I've just spent half an hour making an Automator script that will eliminate spaces, exclamation points, full stops (periods), question marks, commas and all other non-alphanumeric characters from the file names in 1.7GB-worth of wine bottle images just so I could migrate our shared folder at work to a Windows 2003 Server from a makeshift server running OS 8.6. Don't talk to me about the benefits of XP.

But you can make it blue, green or silver! Out of the box! 😱
 
Not Windows 2003 Server. You have to enable themes first...


  1. Go to the Services applet in Administrative Tools (or click Start, then Run, and type services.msc).
  2. Find the Themes service, right-click and select Properties, select Automatic instead of Disabled in the startup type box.
  3. Click Apply.
  4. Right-click the Themes service and select Start.
  5. Click OK.
 
Re: mad jew

That's the second mad jew induced laugh I've had today. Thanks. You've made my day so far. 😀
 
I've just spent half an hour making an Automator script that will eliminate spaces, exclamation points, full stops (periods), question marks, commas and all other non-alphanumeric characters from the file names in 1.7GB-worth of wine bottle images just so I could migrate our shared folder at work to a Windows 2003 Server from a makeshift server running OS 8.6. Don't talk to me about the benefits of XP.
I did a set of projects at a media company that uses PCs and Macs. Some of their IT staff decided to start putting Mac files in one of the graphics departments onto a Windows server so they could be centrally backed up. When they came across this problem, they blamed the Macs 😀
 
I did a set of projects at a media company that uses PCs and Macs. Some of their IT staff decided to start putting Mac files in one of the graphics departments onto a Windows server so they could be centrally backed up. When they came across this problem, they blamed the Macs 😀

Did you punch them? I'd have punched them. 😀
 
With or without using a mallet?

<snip>

Of course, like many good apps, that will shut Windows down but it won't start it back up.
Dang MJ, you got to stop saying things like this!

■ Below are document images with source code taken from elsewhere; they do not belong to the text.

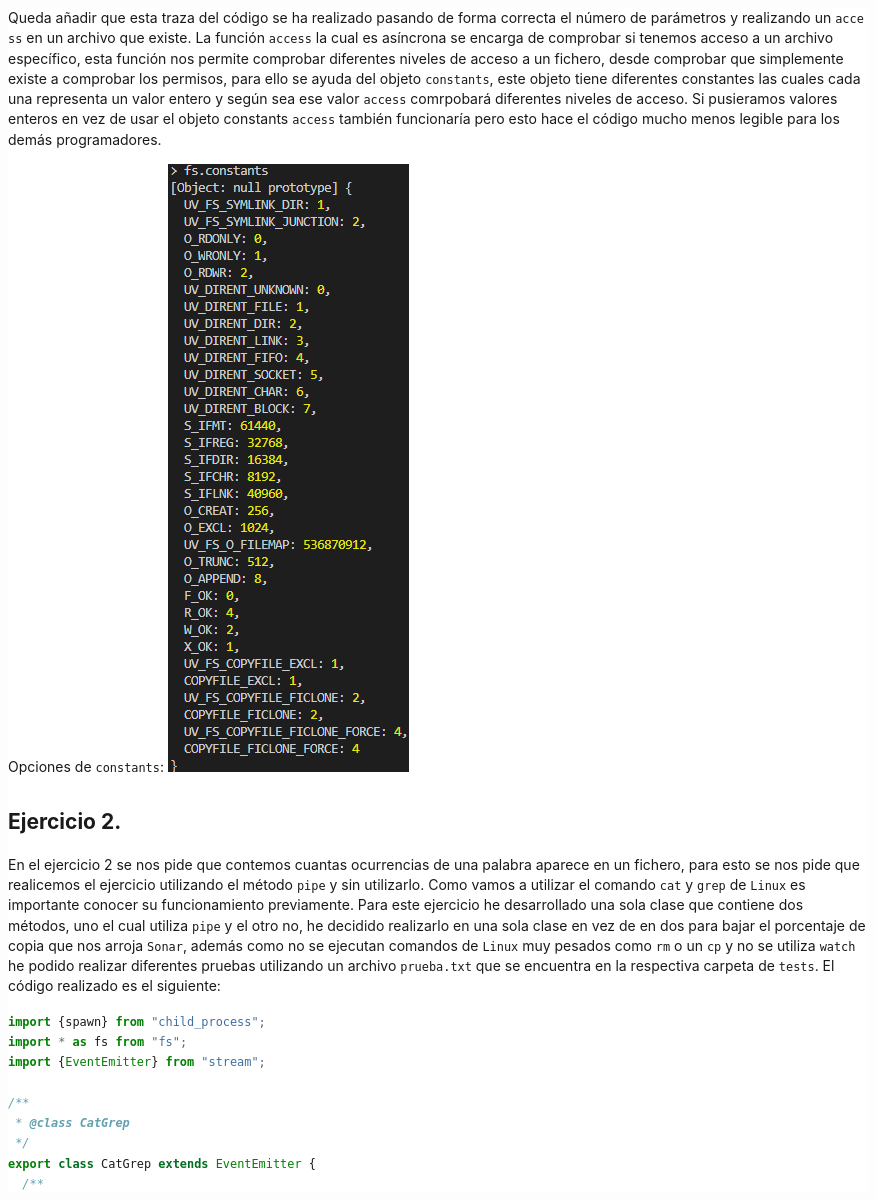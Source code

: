 Queda añadir que esta traza del código se ha realizado pasando de forma correcta el número de parámetros y realizando un `access` en un archivo que existe.
La función `access` la cual es asíncrona se encarga de comprobar si tenemos acceso a un archivo específico, esta función nos permite comprobar diferentes niveles de acceso a un fichero, desde comprobar que simplemente existe a comprobar los permisos, para ello se ayuda del objeto `constants`, este objeto tiene diferentes constantes las cuales cada una representa un valor entero y según sea ese valor `access` comrpobará diferentes niveles de acceso. Si pusieramos valores enteros en vez de usar el objeto constants `access` también funcionaría pero esto hace el código mucho menos legible para los demás programadores.

Opciones de `constants`:
![Constants tabla](./img/1.png)

## Ejercicio 2.
En el ejercicio 2 se nos pide que contemos cuantas ocurrencias de una palabra aparece en un fichero, para esto se nos pide que realicemos el ejercicio utilizando el método `pipe` y sin utilizarlo. Como vamos a utilizar el comando `cat` y `grep` de `Linux` es importante conocer su funcionamiento previamente. Para este ejercicio he desarrollado una sola clase que contiene dos métodos, uno el cual utiliza `pipe` y el otro no, he decidido realizarlo en una sola clase en vez de en dos para bajar el porcentaje de copia que nos arroja `Sonar`, además como no se ejecutan comandos de `Linux` muy pesados como `rm` o un `cp` y no se utiliza `watch` he podido realizar diferentes pruebas utilizando un archivo `prueba.txt` que se encuentra en la respectiva carpeta de `tests`. El código realizado es el siguiente:
```typescript
import {spawn} from "child_process";
import * as fs from "fs";
import {EventEmitter} from "stream";

/**
 * @class CatGrep
 */
export class CatGrep extends EventEmitter {
  /**
```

I almost had a heart attack from laughing so hard! 😀
 
Did you punch them? I'd have punched them. 😀
Nah, I just laughed in their faces and gave my usual "That's what you get for using crap like Windows" comment. 🙂

It was quite fun there. They had quite a big UNIX team that used to slag Windows off all the time, so the one Mac support guy they had wasn't outnumbered when the Windows vs. Mac battles came up. I never even had to participate.